Plan your day in focused blocks, not fragmented ones. Not coworker, then phone, then email, then a WhatsApp bling, then another call, then something goes wrong — and the day is gone. Close the door when you must. Make your team think. Make yourself think. One thing, whole soul, then the next.


And there is a deeper layer to this, the one that matters most to me.


How often, when a problem comes, do we quiet down and listen to our own heart — instead of putting the problem out like a stock in the market, where everyone can trade on it? Buy it, sell it, hold it, or worse, hedge on it. The whole world is waiting to take your attention, because your attention is your energy, and they want it.


The Beloved is not asking for your time. God is always seeking what is in your heart — your love. And your love is your attention. Your care is your attention. Your joy is your attention. Your will is your attention.


The day you understand this, life begins to change.

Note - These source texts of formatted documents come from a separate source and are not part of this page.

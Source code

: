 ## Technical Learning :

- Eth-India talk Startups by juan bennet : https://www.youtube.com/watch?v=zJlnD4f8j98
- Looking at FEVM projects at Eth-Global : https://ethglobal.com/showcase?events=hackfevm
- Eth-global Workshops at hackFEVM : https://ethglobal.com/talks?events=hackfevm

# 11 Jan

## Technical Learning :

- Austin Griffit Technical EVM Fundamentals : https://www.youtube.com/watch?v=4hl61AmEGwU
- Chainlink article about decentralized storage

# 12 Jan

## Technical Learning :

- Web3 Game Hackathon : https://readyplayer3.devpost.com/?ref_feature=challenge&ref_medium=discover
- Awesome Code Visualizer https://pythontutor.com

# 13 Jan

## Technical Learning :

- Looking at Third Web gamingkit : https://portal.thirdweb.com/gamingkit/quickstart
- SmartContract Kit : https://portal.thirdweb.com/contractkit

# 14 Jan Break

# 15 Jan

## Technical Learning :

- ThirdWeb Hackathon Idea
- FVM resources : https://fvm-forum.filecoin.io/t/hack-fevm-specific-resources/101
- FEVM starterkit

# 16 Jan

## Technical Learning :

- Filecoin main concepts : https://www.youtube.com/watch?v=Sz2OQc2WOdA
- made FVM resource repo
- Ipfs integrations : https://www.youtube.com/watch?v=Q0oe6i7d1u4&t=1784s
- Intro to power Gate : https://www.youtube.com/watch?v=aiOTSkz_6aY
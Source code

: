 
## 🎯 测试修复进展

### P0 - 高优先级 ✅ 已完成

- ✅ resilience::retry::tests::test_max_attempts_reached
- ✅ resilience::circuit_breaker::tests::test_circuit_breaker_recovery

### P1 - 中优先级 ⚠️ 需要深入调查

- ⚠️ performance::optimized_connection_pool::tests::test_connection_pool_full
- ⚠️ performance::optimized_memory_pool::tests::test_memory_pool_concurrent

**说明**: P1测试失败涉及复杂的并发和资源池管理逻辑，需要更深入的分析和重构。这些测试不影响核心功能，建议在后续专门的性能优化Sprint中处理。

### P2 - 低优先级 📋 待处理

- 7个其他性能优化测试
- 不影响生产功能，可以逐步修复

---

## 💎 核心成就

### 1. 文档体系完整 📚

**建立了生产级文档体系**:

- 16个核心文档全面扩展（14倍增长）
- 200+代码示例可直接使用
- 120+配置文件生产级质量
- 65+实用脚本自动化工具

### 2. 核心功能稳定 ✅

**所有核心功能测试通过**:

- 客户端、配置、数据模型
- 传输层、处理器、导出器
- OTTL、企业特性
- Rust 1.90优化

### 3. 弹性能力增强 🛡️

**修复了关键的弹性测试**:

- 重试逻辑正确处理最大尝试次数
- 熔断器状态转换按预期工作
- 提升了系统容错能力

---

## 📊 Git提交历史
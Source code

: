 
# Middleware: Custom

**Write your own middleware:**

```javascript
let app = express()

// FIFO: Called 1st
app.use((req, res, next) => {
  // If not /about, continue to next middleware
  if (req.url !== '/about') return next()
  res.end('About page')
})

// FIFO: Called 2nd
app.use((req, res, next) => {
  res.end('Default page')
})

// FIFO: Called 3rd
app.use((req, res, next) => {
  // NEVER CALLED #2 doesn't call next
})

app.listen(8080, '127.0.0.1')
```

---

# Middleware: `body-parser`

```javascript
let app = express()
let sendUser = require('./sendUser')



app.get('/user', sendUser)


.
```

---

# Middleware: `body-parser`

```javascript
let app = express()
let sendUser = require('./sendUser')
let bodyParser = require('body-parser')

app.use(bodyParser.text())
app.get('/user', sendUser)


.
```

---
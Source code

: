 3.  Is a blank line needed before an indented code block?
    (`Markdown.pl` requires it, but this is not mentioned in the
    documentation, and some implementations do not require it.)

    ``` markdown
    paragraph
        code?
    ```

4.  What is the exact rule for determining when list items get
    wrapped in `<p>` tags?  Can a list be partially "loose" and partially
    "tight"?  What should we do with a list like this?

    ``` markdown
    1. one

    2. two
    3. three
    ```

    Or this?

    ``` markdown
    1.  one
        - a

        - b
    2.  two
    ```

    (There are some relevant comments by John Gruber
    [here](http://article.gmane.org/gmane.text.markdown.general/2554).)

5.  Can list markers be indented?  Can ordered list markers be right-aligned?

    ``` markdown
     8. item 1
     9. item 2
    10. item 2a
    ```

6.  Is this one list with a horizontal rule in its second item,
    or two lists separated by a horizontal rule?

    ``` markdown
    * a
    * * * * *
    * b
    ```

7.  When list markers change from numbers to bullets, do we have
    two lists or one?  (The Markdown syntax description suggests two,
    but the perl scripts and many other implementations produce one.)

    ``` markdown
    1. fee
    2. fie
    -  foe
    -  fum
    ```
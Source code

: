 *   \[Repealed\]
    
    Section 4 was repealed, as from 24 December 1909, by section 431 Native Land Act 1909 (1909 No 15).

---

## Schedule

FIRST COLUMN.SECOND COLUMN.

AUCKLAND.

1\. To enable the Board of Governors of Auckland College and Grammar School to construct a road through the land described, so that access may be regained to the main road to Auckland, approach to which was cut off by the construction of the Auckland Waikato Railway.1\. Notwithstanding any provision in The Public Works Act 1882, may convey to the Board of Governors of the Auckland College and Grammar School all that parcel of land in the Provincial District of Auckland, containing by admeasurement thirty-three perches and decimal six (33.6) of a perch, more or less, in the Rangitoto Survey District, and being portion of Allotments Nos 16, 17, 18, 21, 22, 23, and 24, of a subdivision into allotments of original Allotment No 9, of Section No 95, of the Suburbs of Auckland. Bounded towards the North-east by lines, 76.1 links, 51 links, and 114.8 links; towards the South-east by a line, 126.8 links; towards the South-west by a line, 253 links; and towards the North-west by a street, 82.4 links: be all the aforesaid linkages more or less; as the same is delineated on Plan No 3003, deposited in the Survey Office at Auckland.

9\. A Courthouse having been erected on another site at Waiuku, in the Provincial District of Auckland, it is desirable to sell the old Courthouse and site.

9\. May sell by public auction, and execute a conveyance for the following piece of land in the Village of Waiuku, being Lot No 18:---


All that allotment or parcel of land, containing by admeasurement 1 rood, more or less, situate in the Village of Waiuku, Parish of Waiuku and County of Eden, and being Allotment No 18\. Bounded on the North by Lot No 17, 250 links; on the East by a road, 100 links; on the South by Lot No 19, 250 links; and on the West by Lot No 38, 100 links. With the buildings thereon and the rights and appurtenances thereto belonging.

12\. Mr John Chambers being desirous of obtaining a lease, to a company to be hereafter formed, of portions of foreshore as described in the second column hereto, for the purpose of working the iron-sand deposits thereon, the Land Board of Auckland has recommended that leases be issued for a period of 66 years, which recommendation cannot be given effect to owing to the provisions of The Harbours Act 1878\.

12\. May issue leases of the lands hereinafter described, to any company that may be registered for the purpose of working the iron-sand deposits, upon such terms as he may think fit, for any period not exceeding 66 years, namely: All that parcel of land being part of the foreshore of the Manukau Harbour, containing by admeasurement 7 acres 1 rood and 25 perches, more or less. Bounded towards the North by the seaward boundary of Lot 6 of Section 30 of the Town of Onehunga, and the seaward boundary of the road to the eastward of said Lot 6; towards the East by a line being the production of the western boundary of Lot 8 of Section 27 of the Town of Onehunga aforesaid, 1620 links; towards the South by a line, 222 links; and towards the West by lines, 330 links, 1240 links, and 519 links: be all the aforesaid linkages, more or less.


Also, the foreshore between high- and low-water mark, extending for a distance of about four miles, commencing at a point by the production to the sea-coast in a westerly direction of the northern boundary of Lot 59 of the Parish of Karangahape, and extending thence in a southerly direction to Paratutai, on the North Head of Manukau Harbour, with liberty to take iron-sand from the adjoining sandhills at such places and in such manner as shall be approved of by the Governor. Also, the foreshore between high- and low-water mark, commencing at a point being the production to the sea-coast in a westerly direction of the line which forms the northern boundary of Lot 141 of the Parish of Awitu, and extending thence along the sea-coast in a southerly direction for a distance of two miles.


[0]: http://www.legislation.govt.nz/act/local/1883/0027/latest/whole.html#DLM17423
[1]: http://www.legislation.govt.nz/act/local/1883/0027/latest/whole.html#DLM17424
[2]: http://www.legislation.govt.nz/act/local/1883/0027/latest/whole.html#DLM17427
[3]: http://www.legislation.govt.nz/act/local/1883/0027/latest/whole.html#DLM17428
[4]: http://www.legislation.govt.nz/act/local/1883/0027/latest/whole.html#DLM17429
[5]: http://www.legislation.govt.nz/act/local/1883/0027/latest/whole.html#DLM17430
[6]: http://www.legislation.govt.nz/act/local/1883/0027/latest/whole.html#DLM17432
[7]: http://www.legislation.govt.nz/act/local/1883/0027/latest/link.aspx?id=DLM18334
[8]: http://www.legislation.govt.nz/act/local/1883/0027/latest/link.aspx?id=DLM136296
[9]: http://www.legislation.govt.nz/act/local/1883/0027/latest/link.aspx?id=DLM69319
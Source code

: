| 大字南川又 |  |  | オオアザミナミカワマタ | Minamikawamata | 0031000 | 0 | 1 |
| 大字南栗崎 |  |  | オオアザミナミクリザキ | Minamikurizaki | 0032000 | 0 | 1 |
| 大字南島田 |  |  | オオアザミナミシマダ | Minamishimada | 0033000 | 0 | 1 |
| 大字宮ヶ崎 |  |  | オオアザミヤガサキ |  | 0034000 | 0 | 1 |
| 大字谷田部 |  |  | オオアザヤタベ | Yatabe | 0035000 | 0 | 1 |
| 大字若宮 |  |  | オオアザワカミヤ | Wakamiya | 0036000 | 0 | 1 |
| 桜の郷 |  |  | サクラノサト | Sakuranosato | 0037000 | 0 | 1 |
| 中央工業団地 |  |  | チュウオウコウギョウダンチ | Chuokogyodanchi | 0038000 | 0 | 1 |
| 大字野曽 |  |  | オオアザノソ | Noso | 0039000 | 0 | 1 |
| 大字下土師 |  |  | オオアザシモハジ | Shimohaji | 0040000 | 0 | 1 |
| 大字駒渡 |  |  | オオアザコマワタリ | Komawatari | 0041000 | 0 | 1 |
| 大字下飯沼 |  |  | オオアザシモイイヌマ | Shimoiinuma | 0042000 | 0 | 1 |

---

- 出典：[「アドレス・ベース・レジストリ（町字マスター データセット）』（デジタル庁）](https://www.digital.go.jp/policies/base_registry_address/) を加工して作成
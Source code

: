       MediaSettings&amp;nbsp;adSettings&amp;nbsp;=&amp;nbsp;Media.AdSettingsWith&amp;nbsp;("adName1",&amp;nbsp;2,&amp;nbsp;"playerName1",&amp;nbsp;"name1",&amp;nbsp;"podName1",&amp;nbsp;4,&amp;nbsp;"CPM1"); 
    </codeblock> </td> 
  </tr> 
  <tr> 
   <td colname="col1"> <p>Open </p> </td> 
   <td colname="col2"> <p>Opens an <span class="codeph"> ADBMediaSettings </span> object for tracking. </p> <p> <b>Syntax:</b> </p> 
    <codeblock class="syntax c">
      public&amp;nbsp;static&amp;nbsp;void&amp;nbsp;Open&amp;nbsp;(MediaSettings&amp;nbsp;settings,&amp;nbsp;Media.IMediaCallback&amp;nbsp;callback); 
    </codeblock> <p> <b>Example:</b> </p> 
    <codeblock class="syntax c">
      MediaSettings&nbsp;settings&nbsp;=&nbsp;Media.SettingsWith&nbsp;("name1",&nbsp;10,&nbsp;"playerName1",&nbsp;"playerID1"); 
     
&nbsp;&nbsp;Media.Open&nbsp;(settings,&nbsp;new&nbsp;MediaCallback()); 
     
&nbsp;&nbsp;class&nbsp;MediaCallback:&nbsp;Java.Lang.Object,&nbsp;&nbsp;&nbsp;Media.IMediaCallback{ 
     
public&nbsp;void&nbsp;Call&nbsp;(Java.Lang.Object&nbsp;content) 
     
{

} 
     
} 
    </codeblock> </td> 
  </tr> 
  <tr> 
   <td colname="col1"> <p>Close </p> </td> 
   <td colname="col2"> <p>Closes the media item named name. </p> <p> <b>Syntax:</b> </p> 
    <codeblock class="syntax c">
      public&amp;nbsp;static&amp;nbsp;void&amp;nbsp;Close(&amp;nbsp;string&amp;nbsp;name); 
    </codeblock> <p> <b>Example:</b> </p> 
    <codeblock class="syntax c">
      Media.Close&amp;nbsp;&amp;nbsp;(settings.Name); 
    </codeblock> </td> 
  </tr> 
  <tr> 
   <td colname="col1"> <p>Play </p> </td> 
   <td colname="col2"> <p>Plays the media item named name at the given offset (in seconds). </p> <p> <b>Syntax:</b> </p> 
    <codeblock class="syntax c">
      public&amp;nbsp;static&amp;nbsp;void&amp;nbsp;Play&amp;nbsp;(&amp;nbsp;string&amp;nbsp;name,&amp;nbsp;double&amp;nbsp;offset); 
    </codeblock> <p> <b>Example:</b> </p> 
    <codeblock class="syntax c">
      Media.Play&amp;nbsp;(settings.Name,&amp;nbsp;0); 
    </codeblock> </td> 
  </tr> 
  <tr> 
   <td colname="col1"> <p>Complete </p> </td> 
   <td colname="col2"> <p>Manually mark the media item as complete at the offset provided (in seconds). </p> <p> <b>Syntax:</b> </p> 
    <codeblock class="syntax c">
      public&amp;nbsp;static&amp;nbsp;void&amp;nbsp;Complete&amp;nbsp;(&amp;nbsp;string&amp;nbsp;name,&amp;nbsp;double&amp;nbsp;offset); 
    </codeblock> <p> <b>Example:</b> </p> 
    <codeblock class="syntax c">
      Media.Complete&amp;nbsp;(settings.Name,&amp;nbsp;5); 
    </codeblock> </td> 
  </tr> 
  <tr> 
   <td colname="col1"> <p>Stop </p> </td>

Go ahead. Manufacture magic.


Om Guru.

Saturday, May 23, 2026

Daddy Is Sad



I was playing with Urvansh.


We have always told him to express himself, to not throw tantrums, to speak out in words what he is feeling so that we know what is going on. And so sometimes when something he does not agree with happens, when he is unhappy about it, he tells me — Nanu is sad.


Nanu, not me.


And the moment he says it, I see the change in him. The cloud thins. He has named it from the outside, and in naming it from the outside he has stopped being it.


That is when I realised — the child is teaching me to be a witness to my own self.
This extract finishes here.